The appellate court rejected the contention that the conditions imposed on the business owners were an impermissible attempt to regulate the sale of alcohol, but deemed them instead to be a permissible attempt to regulate conduct where alcohol was sold.   The reviewing court held:  “These sorts of conditions do not directly regulate, or have as their effect the regulation of, alcoholic licenses or the manufacture, sale, purchase, possession or transportation of alcoholic beverages.   Instead the conditions generally imposed on an owner in the plan approval or revocation process attempt to control or eradicate the unlawful or undesirable activity which often occurs in the immediate vicinity of establishments which dispense alcoholic beverages for off-site consumption․  [T]he focus of the ordinance is to abate or eradicate nuisance activities in a particular geographic area by imposing conditions aimed at mitigating those effects.   These are typical and natural goals of zoning and land-use regulations.  [Citation.]”  (Korean American Legal Advocacy Foundation v. City of Los Angeles, supra, 23 Cal.App.4th at p. 388, 28 Cal.Rptr.2d 530.)   Moreover, the fact that “the conditions imposed under the ordinance may have some indirect impact on the sale of alcoholic beverages does not transmute the purpose and scope of the ordinance into a regulation merely seeking to control alcohol sales.  [Citation.]”  (Id. at p. 389, 28 Cal.Rptr.2d 530.)

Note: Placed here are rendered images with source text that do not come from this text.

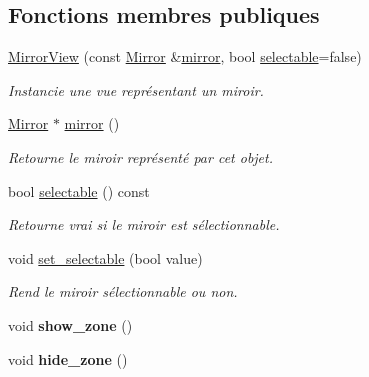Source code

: \subsection*{Fonctions membres publiques}
\begin{DoxyCompactItemize}
\item 
\hyperlink{classMirrorView_a04dab41c29196186c918e60a1b2487b2}{Mirror\+View} (const \hyperlink{classMirror}{Mirror} \&\hyperlink{classMirrorView_a61c25961d7e140d5a8ff38aeb5ce8da2}{mirror}, bool \hyperlink{classMirrorView_ad52e5d438a1b61b135c2ca56cadcd090}{selectable}=false)
\begin{DoxyCompactList}\small\item\em Instancie une vue représentant un miroir. \end{DoxyCompactList}\item 
\hyperlink{classMirror}{Mirror} $\ast$ \hyperlink{classMirrorView_a61c25961d7e140d5a8ff38aeb5ce8da2}{mirror} ()
\begin{DoxyCompactList}\small\item\em Retourne le miroir représenté par cet objet. \end{DoxyCompactList}\item 
bool \hyperlink{classMirrorView_ad52e5d438a1b61b135c2ca56cadcd090}{selectable} () const 
\begin{DoxyCompactList}\small\item\em Retourne vrai si le miroir est sélectionnable. \end{DoxyCompactList}\item 
void \hyperlink{classMirrorView_a67fc521e337191818dba7c1abfbb6e84}{set\+\_\+selectable} (bool value)
\begin{DoxyCompactList}\small\item\em Rend le miroir sélectionnable ou non. \end{DoxyCompactList}\item 
\hypertarget{classMirrorView_ac9a758db6d2c5c99e1f5923a6248d296}{void {\bfseries show\+\_\+zone} ()}\label{classMirrorView_ac9a758db6d2c5c99e1f5923a6248d296}

\item 
\hypertarget{classMirrorView_a64fbd2447cb892fd6ffebf14a525c806}{void {\bfseries hide\+\_\+zone} ()}\label{classMirrorView_a64fbd2447cb892fd6ffebf14a525c806}


\end{DoxyCompactItemize}
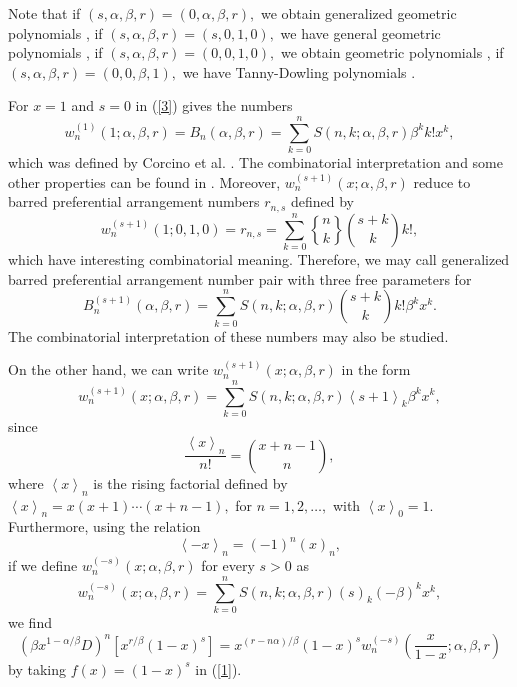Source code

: \documentclass{article}%
\begin{document}
Note that if $\left(  s,\alpha,\beta,r\right)  =\left(  0,\alpha
,\beta,r\right)  ,$ we obtain generalized geometric polynomials \cite{Kargin},
if $\left(  s,\alpha,\beta,r\right)  =\left(  s,0,1,0\right)  ,$ we have
general geometric polynomials \cite{B}, if $\left(  s,\alpha,\beta,r\right)
=\left(  0,0,1,0\right)  ,$ we obtain geometric polynomials \cite{B}, if
$\left(  s,\alpha,\beta,r\right)  =\left(  0,0,\beta,1\right)  ,$ we have
Tanny-Dowling polynomials \cite{Benoumhani2}.

For $x=1$ and $s=0$ in (\ref{3}) gives the numbers%
\[
w_{n}^{\left(  1\right)  }\left(  1;\alpha,\beta,r\right)  =B_{n}\left(
\alpha,\beta,r\right)  =\sum_{k=0}^{n}S\left(  n,k;\alpha,\beta,r\right)
\beta^{k}k!x^{k},
\]
which was defined by Corcino et al. \cite{Corcino6}. The combinatorial
interpretation and some other properties can be found in \cite{Corcino6,
Corcino4}. Moreover, $w_{n}^{\left(  s+1\right)  }\left(  x;\alpha
,\beta,r\right)  $ reduce to barred preferential arrangement numbers $r_{n,s}$
defined by \cite{Albach, B}%
\[
w_{n}^{\left(  s+1\right)  }\left(  1;0,1,0\right)  =r_{n,s}=\sum_{k=0}^{n}%
\genfrac{\{}{\}}{0pt}{}{n}{k}%
\binom{s+k}{k}k!,
\]
which have interesting combinatorial meaning. Therefore, we may call
generalized barred preferential arrangement number pair with three free
parameters for
\[
B_{n}^{\left(  s+1\right)  }\left(  \alpha,\beta,r\right)  =\sum_{k=0}%
^{n}S\left(  n,k;\alpha,\beta,r\right)  \binom{s+k}{k}k!\beta^{k}x^{k}.
\]
The combinatorial interpretation of these numbers may also be studied.

On the other hand, we can write $w_{n}^{\left(  s+1\right)  }\left(
x;\alpha,\beta,r\right)  $ in the form%
\[
w_{n}^{\left(  s+1\right)  }\left(  x;\alpha,\beta,r\right)  =\sum_{k=0}%
^{n}S\left(  n,k;\alpha,\beta,r\right)  \left\langle s+1\right\rangle
_{k}\beta^{k}x^{k},
\]
since
\[
\frac{\left\langle x\right\rangle _{n}}{n!}=\binom{x+n-1}{n},
\]
where $\left\langle x\right\rangle _{n}$ is the rising factorial defined by
$\left\langle x\right\rangle _{n}=x\left(  x+1\right)  \cdots\left(
x+n-1\right)  ,$ for $n=1,2,\ldots,$ with $\left\langle x\right\rangle
_{0}=1.$\textbf{ }Furthermore, using the relation
\begin{equation}
\left\langle -x\right\rangle _{n}=\left(  -1\right)  ^{n}\left(  x\right)
_{n}, \label{36}%
\end{equation}
if we define $w_{n}^{\left(  -s\right)  }\left(  x;\alpha,\beta,r\right)  $
for every $s>0$ as
\[
w_{n}^{\left(  -s\right)  }\left(  x;\alpha,\beta,r\right)  =\sum_{k=0}%
^{n}S\left(  n,k;\alpha,\beta,r\right)  \left(  s\right)  _{k}\left(
-\beta\right)  ^{k}x^{k},
\]
we find
\begin{equation}
\left(  \beta x^{1-\alpha/\beta}D\right)  ^{n}\left[  x^{r/\beta}\left(
1-x\right)  ^{s}\right]  =x^{\left(  r-n\alpha\right)  /\beta}\left(
1-x\right)  ^{s}w_{n}^{\left(  -s\right)  }\left(  \frac{x}{1-x};\alpha
,\beta,r\right)  \label{38}%
\end{equation}
by taking $f\left(  x\right)  =\left(  1-x\right)  ^{s}$ in (\ref{1}).
\end{document}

The court then went on to hold that the ordinance did not duplicate or contradict state law notwithstanding the fact that both it and state law addressed the abatement of nuisance activity at off-sale liquor businesses.   The court distinguished between the “focus and ultimate outcome” of the  local and state nuisance abatement procedures.  “Under the provisions of the Alcoholic Beverage Control Act, should the ABC conclude the [nuisance] accusations are true, a licensee stands to lose his or her alcoholic beverage license [but] would still retain his or her use permit or ‘deemed approved’ status to continue the other aspects of the business.   Under the City's ordinance, ․, a licensee risks the imposition of further land use conditions or the loss of his or her conditional use permit or ‘deemed approved’ status.   A licensee, however, would not lose his or her alcoholic beverage license ․ and could presumably transfer the license to other business premises.  [Citation.]  Thus, the specific interests and the jurisdiction of each do not conflict.  [Citation.]”  (Korean American Legal Advocacy Foundation v. City of Los Angeles, supra, 23 Cal.App.4th at p. 391, 28 Cal.Rptr.2d 530.)   Further, though acknowledging that “the ultimate sanction of permit, or ‘deemed approved’ status, revocation could have the effect of prohibiting the sale of alcoholic beverages at a particular offending location ․ nothing in the [Alcoholic Beverage Control] Act evidences an intent for the ABC to exercise sole and exclusive authority to abate nuisances on premises licensed for off-site sales of alcoholic beverages.   [Citations.]”  (Id. at pp. 391–393, 28 Cal.Rptr.2d 530, fn. omitted.)

The court rejected the further argument that there was preemption by implication, citing Business and Professions Code sections 23790 and 23791 with their express reservation to local government of the power to enact zoning laws.  “By expressly reserving to local governments the right to enact local zoning ordinances, and by expressly making the issuance of licenses contingent on satisfying any existing, valid local zoning requirement, it is clear the Legislature did not intend for the state legislation to preempt local zoning regulations.”  (Korean American Legal Advocacy Foundation v. City of Los Angeles, supra, 23 Cal.App.4th at p. 393, 28 Cal.Rptr.2d 530.)

Finally, the Korean American court rejected the argument that appellants were not subject to the Los Angeles ordinance because, under Business and Professions Code section 23790, off-sale liquor businesses that are in continuous operation at the time a zoning ordinance is enacted, are exempt from such ordinance.   The court found that because the businesses had been closed from the time of the 1992 riot they could not meet this condition.  (Korean American Legal Advocacy Foundation v. City of Los Angeles, supra, 23 Cal.App.4th at pp. 397–398, 28 Cal.Rptr.2d 530.)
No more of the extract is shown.